Even though he calls the West Coast home now, Florence nods to those roots at his British-style pub in downtown San Francisco, Wayfare Tavern, where fried chicken reigns as one of the best-selling items on the menu. “When you come to my restaurants in San Francisco, and if you really pay attention,” he says, “you can tell there is a Southern guy in the kitchen.”
This year, Florence will return to Greenville for the seventeenth annual Euphoria festival, from September 15 to 18. As wine and bourbon tastings, food tours, and musical performances take over the city, Florence will join in the festivities, including “A Tyler Florence Homecoming,” for which he will host a cooking class for young chefs during the day and a fine-dining experience at Soby’s at night. “I am very excited to come home and see old friends and family and eat some really good Southern food,” he says.
Florence also plans to revisit some of the spots that shaped his childhood and started his journey in the cooking world. From historic landmarks to beloved dining destinations, here are a few of his must-dos when visiting Greenville.
Wake Up at the Westin Poinsett
While in Greenville, Florence will rest his head at the historic Westin Poinsett hotel, built in 1925 in the heart of downtown. “It is such a masterpiece,” he says. “It is just a beautiful, old Southern charmer of a hotel. It is one of my favorite places.”
Head to Breakfast at Stax Original
The Stathakis family opened this diner in the 1970s. “It is a great place to get a good meat-and-three meal,” Florence says. The breakfast menu, too, offers stick-to-your-ribs favorites such as omelets, steak biscuits, and “country” eggs Benedict with cured ham slices and sausage milk gravy.
Grab Lunch at Henry’s Smokehouse
Florence loves Henry’s hickory-smoked, Carolina-style barbecue, located near downtown, especially the “smoked shoulder and ribs and super-tangy mustard-based barbecue sauce, which is awesome.”
Take an Afternoon Break at Furman University
Florence grew up only a mile away from the small liberal arts and sciences university, and he and his brother would ride their bikes to Furman’s picturesque campus daily. “It is where we made a lot of really fun memories as a kid,” including at summer camps there, he says. A walk along Furman Lake will allow a peek at the historic Florentine-style bell tower.

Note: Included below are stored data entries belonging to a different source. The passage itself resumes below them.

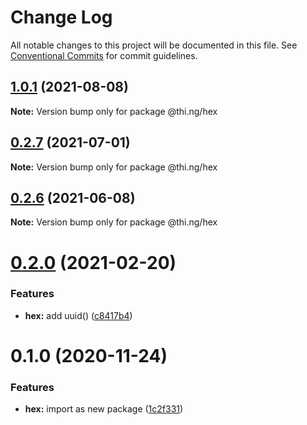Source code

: # Change Log

All notable changes to this project will be documented in this file.
See [Conventional Commits](https://conventionalcommits.org) for commit guidelines.

## [1.0.1](https://github.com/thi-ng/umbrella/compare/@thi.ng/hex@0.2.7...@thi.ng/hex@1.0.1) (2021-08-08)

**Note:** Version bump only for package @thi.ng/hex





## [0.2.7](https://github.com/thi-ng/umbrella/compare/@thi.ng/hex@0.2.6...@thi.ng/hex@0.2.7) (2021-07-01)

**Note:** Version bump only for package @thi.ng/hex





## [0.2.6](https://github.com/thi-ng/umbrella/compare/@thi.ng/hex@0.2.5...@thi.ng/hex@0.2.6) (2021-06-08)

**Note:** Version bump only for package @thi.ng/hex





# [0.2.0](https://github.com/thi-ng/umbrella/compare/@thi.ng/hex@0.1.3...@thi.ng/hex@0.2.0) (2021-02-20)


### Features

* **hex:** add uuid() ([c8417b4](https://github.com/thi-ng/umbrella/commit/c8417b4c2fe3eeb664b4131aabe592d612573703))





# 0.1.0 (2020-11-24)


### Features

* **hex:** import as new package ([1c2f331](https://github.com/thi-ng/umbrella/commit/1c2f331bfbdc01fd0153e01dcecbab79307a7598))
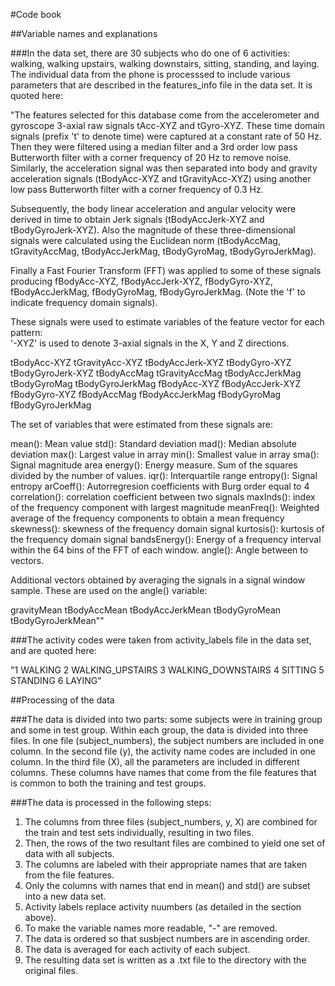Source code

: #Code book

##Variable names and explanations

###In the data set, there are 30 subjects who do one of 6 activities: walking, walking upstairs, walking downstairs, sitting, standing, and laying.  The individual data from the phone is processsed to include various parameters that are described in the features_info file in the data set.  It is quoted here:

"The features selected for this database come from the accelerometer and gyroscope 3-axial raw signals tAcc-XYZ and tGyro-XYZ. These time domain signals (prefix 't' to denote time) were captured at a constant rate of 50 Hz. Then they were filtered using a median filter and a 3rd order low pass Butterworth filter with a corner frequency of 20 Hz to remove noise. Similarly, the acceleration signal was then separated into body and gravity acceleration signals (tBodyAcc-XYZ and tGravityAcc-XYZ) using another low pass Butterworth filter with a corner frequency of 0.3 Hz. 

Subsequently, the body linear acceleration and angular velocity were derived in time to obtain Jerk signals (tBodyAccJerk-XYZ and tBodyGyroJerk-XYZ). Also the magnitude of these three-dimensional signals were calculated using the Euclidean norm (tBodyAccMag, tGravityAccMag, tBodyAccJerkMag, tBodyGyroMag, tBodyGyroJerkMag). 

Finally a Fast Fourier Transform (FFT) was applied to some of these signals producing fBodyAcc-XYZ, fBodyAccJerk-XYZ, fBodyGyro-XYZ, fBodyAccJerkMag, fBodyGyroMag, fBodyGyroJerkMag. (Note the 'f' to indicate frequency domain signals). 

These signals were used to estimate variables of the feature vector for each pattern:  
'-XYZ' is used to denote 3-axial signals in the X, Y and Z directions.

tBodyAcc-XYZ
tGravityAcc-XYZ
tBodyAccJerk-XYZ
tBodyGyro-XYZ
tBodyGyroJerk-XYZ
tBodyAccMag
tGravityAccMag
tBodyAccJerkMag
tBodyGyroMag
tBodyGyroJerkMag
fBodyAcc-XYZ
fBodyAccJerk-XYZ
fBodyGyro-XYZ
fBodyAccMag
fBodyAccJerkMag
fBodyGyroMag
fBodyGyroJerkMag

The set of variables that were estimated from these signals are: 

mean(): Mean value
std(): Standard deviation
mad(): Median absolute deviation 
max(): Largest value in array
min(): Smallest value in array
sma(): Signal magnitude area
energy(): Energy measure. Sum of the squares divided by the number of values. 
iqr(): Interquartile range 
entropy(): Signal entropy
arCoeff(): Autorregresion coefficients with Burg order equal to 4
correlation(): correlation coefficient between two signals
maxInds(): index of the frequency component with largest magnitude
meanFreq(): Weighted average of the frequency components to obtain a mean frequency
skewness(): skewness of the frequency domain signal 
kurtosis(): kurtosis of the frequency domain signal 
bandsEnergy(): Energy of a frequency interval within the 64 bins of the FFT of each window.
angle(): Angle between to vectors.

Additional vectors obtained by averaging the signals in a signal window sample. These are used on the angle() variable:

gravityMean
tBodyAccMean
tBodyAccJerkMean
tBodyGyroMean
tBodyGyroJerkMean""

###The activity codes were taken from activity_labels file in the data set, and are quoted here:

"1 WALKING
2 WALKING_UPSTAIRS
3 WALKING_DOWNSTAIRS
4 SITTING
5 STANDING
6 LAYING"

##Processing of the data

###The data is divided into two parts: some subjects were in training group and some in test group.  Within each group, the data is divided into three files.  In one file (subject_numbers), the subject numbers are included in one column.  In the second file (y), the activity name codes are included in one column.  In the third file (X), all the parameters are included in different columns.  These columns have names that come from the file features that is common to both the training and test groups.

###The data is processed in the following steps:
1. The columns from three files (subject_numbers, y, X) are combined for the train and test sets individually, resulting in two files.  
2. Then, the rows of the two resultant files are combined to yield one set of data with all subjects.
3. The columns are labeled with their appropriate names that are taken from the file features.
4. Only the columns with names that end in mean() and std() are subset into a new data set.
5. Activity labels replace activity nuumbers (as detailed in the section above).
6. To make the variable names more readable, "-" are removed.
7. The data is ordered so that susbject numbers are in ascending order.
8. The data is averaged for each activity of each subject.
9. The resulting data set is written as a .txt file to the directory with the original files.

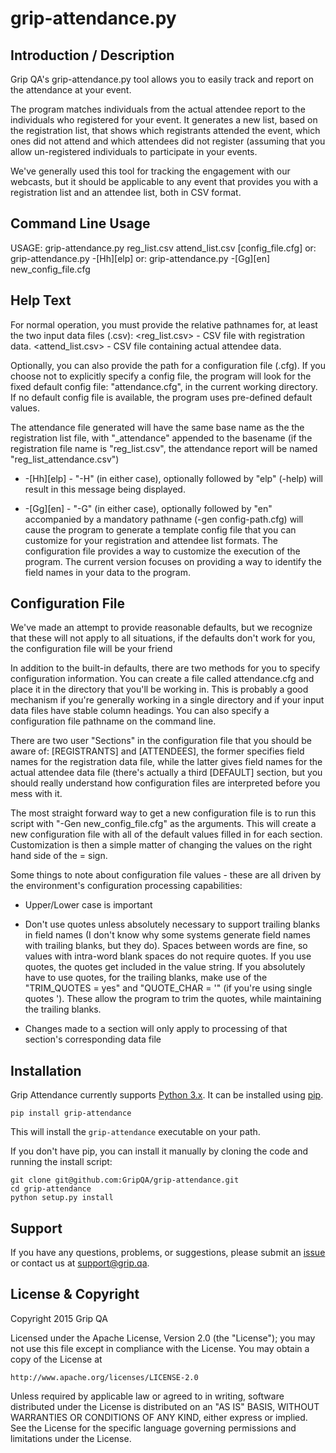 grip-attendance.py
=========================

Introduction / Description
----------------------

Grip QA's grip-attendance.py tool allows you to easily track and report on
the attendance at your event.

The program matches individuals from the actual attendee report to the
individuals who registered for your event. It generates a new list, based on
the registration list, that shows which registrants attended the event,
which ones did not attend and which attendees did not register (assuming
that you allow un-registered individuals to participate in your events.

We've generally used this tool for tracking the engagement with our
webcasts, but it should be applicable to any event that provides you with a
registration list and an attendee list, both in CSV format.

Command Line Usage
----------------------

USAGE:  grip-attendance.py reg_list.csv attend_list.csv [config_file.cfg]
   or:  grip-attendance.py -[Hh][elp]
   or:  grip-attendance.py -[Gg][en] new_config_file.cfg

Help Text
----------------------

For normal operation, you must provide the relative pathnames for, at
least the two input data files (.csv):
    <reg_list.csv> - CSV file with registration data.
    <attend_list.csv> - CSV file containing actual attendee data.

Optionally, you can also provide the path for a configuration file
(.cfg). If you choose not to explicitly specify a config file, the
program will look for the fixed default config file: "attendance.cfg",
in the current working directory. If no default config file is
available, the program uses pre-defined default values.

The attendance file generated will have the same base name as the the
registration list file, with "_attendance" appended to the basename (if
the registration file name is "reg_list.csv", the attendance report will
be named "reg_list_attendance.csv")

* -[Hh][elp] - "-H" (in either case), optionally followed by "elp" (-help)
will result in this message being displayed.

* -[Gg][en] - "-G" (in either case), optionally followed by "en"
accompanied by a mandatory pathname (-gen config-path.cfg) will cause
the program to generate a template config file that you can customize
for your registration and attendee list formats.
The configuration file provides a way to customize the execution of the
program. The current version focuses on providing a way to identify the
field names in your data to the program.

Configuration File
----------------------

We've made an attempt to provide reasonable defaults, but we recognize
that these will not apply to all situations, if the defaults don't work
for you, the configuration file will be your friend

In addition to the built-in defaults, there are two methods for you to
specify configuration information. You can create a file called
attendance.cfg and place it in the directory that you'll be working in.
This is probably a good mechanism if you're generally working in a
single directory and if your input data files have stable column
headings. You can also specify a configuration file pathname on the
command line.

There are two user "Sections" in the configuration file that you should
be aware of: [REGISTRANTS] and [ATTENDEES], the former specifies field
names for the registration data file, while the latter gives field names
for the actual attendee data file (there's actually a third [DEFAULT]
section, but you should really understand how configuration files are
interpreted before you mess with it.

The most straight forward way to get a new configuration file is to run
this script with "-Gen new_config_file.cfg" as the arguments. This will
create a new configuration file with all of the default values filled in
for each section. Customization is then a simple matter of changing the
values on the right hand side of the = sign.

Some things to note about configuration file values - these are all
driven by the environment's configuration processing capabilities:

* Upper/Lower case is important

* Don't use quotes unless absolutely necessary to support trailing
blanks in field names (I don't know why some systems generate field
names with trailing blanks, but they do). Spaces between words are fine,
so values with intra-word blank spaces do not require quotes. If you use
quotes, the quotes get included in the value string. If you absolutely
have to use quotes, for the trailing blanks, make use of the
"TRIM_QUOTES = yes" and "QUOTE_CHAR = '" (if you're using single quotes
'). These allow the program to trim the quotes, while maintaining the
trailing blanks.

* Changes made to a section will only apply to processing of that
section's corresponding data file

Installation
----------------------

Grip Attendance currently supports [Python 3.x](https://www.python.org/downloads/).
It can be installed using [pip](https://pip.pypa.io/en/latest/).

    pip install grip-attendance

This will install the `grip-attendance` executable on your path.

If you don't have pip, you can install it manually by cloning the code and
running the install script:

    git clone git@github.com:GripQA/grip-attendance.git
    cd grip-attendance
    python setup.py install

Support
----------------------

If you have any questions, problems, or suggestions, please submit an
[issue](../../issues) or contact us at support@grip.qa.

License & Copyright
----------------------

Copyright 2015 Grip QA

Licensed under the Apache License, Version 2.0 (the "License");
you may not use this file except in compliance with the License.
You may obtain a copy of the License at

    http://www.apache.org/licenses/LICENSE-2.0

Unless required by applicable law or agreed to in writing, software
distributed under the License is distributed on an "AS IS" BASIS,
WITHOUT WARRANTIES OR CONDITIONS OF ANY KIND, either express or implied.
See the License for the specific language governing permissions and
limitations under the License.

Sink Your Teeth into a Steak at the Peddler
For dinner, Florence makes sure to stop by the restaurant that introduced him to fine dining as a child. “This was the first place where I ever tried filet mignon wrapped in bacon,” Florence recalls. The local landmark, tucked into the woods into an old stone structure at the base of Paris Mountain, north of downtown, offers an old-school steakhouse experience—stone fireplaces, a generous salad buffet, tableside cut-to-order rib eyes, ice-cold martinis at a bar hung with Tiffany-style lamps. “For my entire life,” Florence says, “I have been trying to do a steakhouse like the Peddler.”